Acordar cedo, varrer a rua,
confeccionar lixeiras com carcaças de geladeira e distribuir gratuitamente na
beira da linha faz parte do cotidiano de um morador, numa comunidade do Crato.
O exemplo de cidadania e de preocupação com a limpeza da cidade
vem de um senhor que há mais de 60 anos, mora na comunidade do Gesso, com 78
anos de anos de idade, casado há 57 anos, pai de 5 homens, 2 mulheres, já tem
13 netos e 17 bisnetos. Francisco Jovino Leite, popularmente conhecido como
Chico Preto, negro, brincalhão e cheio de disposição é um dos personagens da
vida real que exemplificam a cidadania.
É uma cena comum encontrar pelas manhãs seu Chico Preto limpando
a rua, onde reside, a Monsenhor Juviniano Barreto, na beira da linha férrea. As
lixeiras confeccionadas por seu Chico estão espalhadas de cores e facilitando o
trabalho da coleta pública.
Trabalhou por mais de 50 anos num depósito de bebidas, onde
carregava, descarregava e entregava mercadorias. Com baixa escolaridade, fez a
alfabetização e apenas aprendeu a fazer o seu nome, mas consegue fazer leituras
extraordinárias no seu fazer cidadão, ao demonstrar a importância do cuidado
comunitário.
Seu Chico é um ambientalista destes que desconhecem a academia e
as teorias, mas que domina a prática de criar uma paisagem saudável. “Eu me
sinto tão bem quando estou limpando a rua, eu tenho o maior prazer’’, diz o
ambientalista do Gesso e acrescenta “eu não gosto de ver sujeira porque fico com
a cabeça doidinha”.
Seu Chico investe do seu próprio dinheiro para comprar as
carcaças de geladeira e confeccionar as lixeiras. “Quando acabar eu faço
outras” enfatiza.
Além de se preocupar com a limpeza, seu Chico foi responsável
pelo plantio de várias árvores na comunidade, o que melhora a circulação do ar,
ameniza o calor e ainda proporciona ponto de diálogos e convivências dos
moradores.
Ele diz que quando foi morar na rua Monsenhor Juviniano Barreto,
a primeira coisa que fez foi plantar árvores, segundo varrer a rua e por
terceiro fez as lixeiras.
Consciente, Chico Preto, ressalta que o trabalho que ele faz
precisa da colaboração dos moradores e do poder público. Chico desabafa que não
tem condições de fazer tudo sozinho e fala que existem locais que é preciso o
auxílio de máquinas.
Dona Neuza, esposa de seu Chico, há 57 anos, destaca que em
todas as ruas que moraram, ele fez esse trabalho de limpeza. “Ele tem o prazer
de fazer essa limpeza, ele não gosta de estar no meio lixo”, ressalta dona
Neuza.
Para o repórter Marcus Silva, que mora na comunidade do Gesso,
considera que Chico Preto é “alfabetizado pelo mundo, pela consciência cidadão”

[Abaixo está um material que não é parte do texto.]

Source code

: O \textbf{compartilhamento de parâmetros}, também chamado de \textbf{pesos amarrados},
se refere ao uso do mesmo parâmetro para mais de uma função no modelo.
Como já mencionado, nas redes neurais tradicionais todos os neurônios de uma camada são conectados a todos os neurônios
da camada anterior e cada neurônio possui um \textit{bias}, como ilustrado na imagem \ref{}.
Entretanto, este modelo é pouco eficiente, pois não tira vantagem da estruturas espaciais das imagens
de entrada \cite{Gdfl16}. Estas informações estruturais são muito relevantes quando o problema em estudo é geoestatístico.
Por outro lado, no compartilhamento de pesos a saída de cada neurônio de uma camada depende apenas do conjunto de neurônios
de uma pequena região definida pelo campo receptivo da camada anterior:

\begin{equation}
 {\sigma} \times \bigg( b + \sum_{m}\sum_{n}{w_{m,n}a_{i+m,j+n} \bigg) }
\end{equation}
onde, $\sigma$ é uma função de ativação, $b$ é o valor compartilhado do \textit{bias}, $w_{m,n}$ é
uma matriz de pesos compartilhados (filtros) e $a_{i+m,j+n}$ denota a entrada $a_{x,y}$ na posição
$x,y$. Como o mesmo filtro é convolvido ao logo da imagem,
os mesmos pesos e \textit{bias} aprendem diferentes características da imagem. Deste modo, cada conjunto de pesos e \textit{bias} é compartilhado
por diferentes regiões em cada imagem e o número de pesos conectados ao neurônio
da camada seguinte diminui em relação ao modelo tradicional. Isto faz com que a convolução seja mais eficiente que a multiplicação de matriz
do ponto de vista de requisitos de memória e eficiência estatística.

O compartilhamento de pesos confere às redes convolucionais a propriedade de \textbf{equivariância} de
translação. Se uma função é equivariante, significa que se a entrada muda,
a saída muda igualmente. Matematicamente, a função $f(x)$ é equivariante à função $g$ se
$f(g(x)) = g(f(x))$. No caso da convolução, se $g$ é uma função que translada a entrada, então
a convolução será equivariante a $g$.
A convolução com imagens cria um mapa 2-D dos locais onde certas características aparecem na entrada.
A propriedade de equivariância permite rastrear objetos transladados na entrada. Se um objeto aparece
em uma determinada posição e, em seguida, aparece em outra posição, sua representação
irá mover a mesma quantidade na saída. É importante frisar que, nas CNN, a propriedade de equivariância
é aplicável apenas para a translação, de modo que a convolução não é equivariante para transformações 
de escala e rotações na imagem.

e destaca que tem um profunda admiração pelo senhor de 78 anos que mantém o
vigor para cuidar da sua comunidade limpa. “Enquanto muita gente vai para
escola e tem oportunidade de aprender e na prática não faz, seu Chico faz”,
enaltece o repórter.
Para a moradora Edilania Santos, Chico Preto é um vizinho muito
prestativo. “Ele está sempre disponível para ajudar”, diz ela e acrescenta: “
Ele cuida da nossa rua com muito carinho, limpando, plantando árvores. Fez
coletores de lixo sem nenhum fim lucrativo”, finaliza.